## Heatmap Pair: AUROC for Projections a^T t
### Overview
The image displays two side-by-side heatmaps comparing the Area Under the Receiver Operating Characteristic curve (AUROC) for different combinations of training and test sets. The overall title is "AUROC for Projections a^T t". The left heatmap shows results when nothing is "Projected out," while the right heatmap shows results when "t_G and t_P" are projected out. A shared color bar on the far right indicates the AUROC scale, ranging from 0.0 (dark red) to 1.0 (bright yellow).
### Components/Axes
* **Main Title:** "AUROC for Projections a^T t"
* **Subplot Titles:**
* Left: "Projected out: None"
* Right: "Projected out: t_G and t_P"
* **Y-Axis (Both Heatmaps):** Labeled "Test Set". Categories from top to bottom:
1. `cities`
2. `neg_cities`
3. `facts`
4. `neg_facts`
5. `facts_conj`
6. `facts_disj`
* **X-Axis (Both Heatmaps):** Labeled "Train Set 'cities'". Categories from left to right:
1. `cities`
2. `+ neg_cities`
3. `+ cities_conj`
4. `+ cities_disj`
* **Color Bar (Legend):** Positioned vertically on the right edge of the image. Scale from 0.0 (bottom, dark red) to 1.0 (top, bright yellow). Ticks at 0.0, 0.2, 0.4, 0.6, 0.8, 1.0.
### Detailed Analysis
**Left Heatmap: Projected out: None**
This matrix shows generally high AUROC scores, especially for the `cities` and `neg_cities` test sets when trained on related sets.

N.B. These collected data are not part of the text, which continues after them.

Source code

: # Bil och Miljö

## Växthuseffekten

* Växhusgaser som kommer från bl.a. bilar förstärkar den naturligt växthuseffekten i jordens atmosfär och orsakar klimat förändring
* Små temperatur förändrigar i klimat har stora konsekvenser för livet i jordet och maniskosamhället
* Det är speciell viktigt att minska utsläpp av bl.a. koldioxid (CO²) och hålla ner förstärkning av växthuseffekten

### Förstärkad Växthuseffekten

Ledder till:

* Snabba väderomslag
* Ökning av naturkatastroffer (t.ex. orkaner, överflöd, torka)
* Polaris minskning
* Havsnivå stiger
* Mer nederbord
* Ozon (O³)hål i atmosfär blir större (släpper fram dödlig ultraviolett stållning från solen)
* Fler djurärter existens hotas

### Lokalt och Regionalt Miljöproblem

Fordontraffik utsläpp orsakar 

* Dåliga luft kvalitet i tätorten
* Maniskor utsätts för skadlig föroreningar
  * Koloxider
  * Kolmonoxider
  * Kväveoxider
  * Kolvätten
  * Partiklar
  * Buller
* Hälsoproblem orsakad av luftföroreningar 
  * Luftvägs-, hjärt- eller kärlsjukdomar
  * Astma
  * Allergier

| Test Set \ Train Set | `cities` | `+ neg_cities` | `+ cities_conj` | `+ cities_disj` |
| :--- | :--- | :--- | :--- | :--- |
| **`cities`** | 1.00 | 1.00 | 0.99 | 0.98 |
| **`neg_cities`** | 0.11 | 1.00 | 0.99 | 0.98 |
| **`facts`** | 0.85 | 0.95 | 0.94 | 0.94 |
| **`neg_facts`** | 0.44 | 0.81 | 0.69 | 0.71 |
| **`facts_conj`** | 0.56 | 0.73 | 0.70 | 0.71 |
| **`facts_disj`** | 0.51 | 0.59 | 0.58 | 0.59 |
**Right Heatmap: Projected out: t_G and t_P**
This matrix shows a significant reduction in AUROC scores across most categories, particularly for the fact-related test sets (`facts`, `neg_facts`, `facts_conj`, `facts_disj`), which now show values mostly in the 0.3-0.5 range (orange/red). The `cities` and `neg_cities` test sets retain relatively high scores.

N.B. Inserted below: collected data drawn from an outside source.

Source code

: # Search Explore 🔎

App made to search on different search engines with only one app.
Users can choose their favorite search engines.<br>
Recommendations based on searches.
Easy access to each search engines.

| Test Set \ Train Set | `cities` | `+ neg_cities` | `+ cities_conj` | `+ cities_disj` |
| :--- | :--- | :--- | :--- | :--- |
| **`cities`** | 1.00 | 0.99 | 0.95 | 0.94 |
| **`neg_cities`** | 0.13 | 0.99 | 0.95 | 0.94 |
| **`facts`** | 0.41 | 0.31 | 0.41 | 0.39 |
| **`neg_facts`** | 0.55 | 0.50 | 0.47 | 0.49 |
| **`facts_conj`** | 0.38 | 0.43 | 0.53 | 0.55 |
| **`facts_disj`** | 0.39 | 0.41 | 0.49 | 0.51 |
### Key Observations
1. **Projection Impact:** The most striking observation is the dramatic decrease in AUROC for all test sets involving "facts" (`facts`, `neg_facts`, `facts_conj`, `facts_disj`) when `t_G` and `t_P` are projected out. Their scores drop from the 0.5-0.95 range to the 0.3-0.55 range.
2. **Robustness of `cities`/`neg_cities`:** The `cities` and `neg_cities` test sets maintain very high AUROC (≥0.94) in both conditions, except for the specific case where `neg_cities` is tested against a model trained only on `cities` (AUROC ~0.11-0.13). This indicates the model's core ability to distinguish city-related concepts is largely unaffected by projecting out `t_G` and `t_P`.
3. **Training Set Augmentation:** In the left heatmap, adding more data to the training set (`+ neg_cities`, `+ cities_conj`, `+ cities_disj`) generally improves or maintains performance for most test sets, with the notable exception of `neg_cities` tested on `cities` alone.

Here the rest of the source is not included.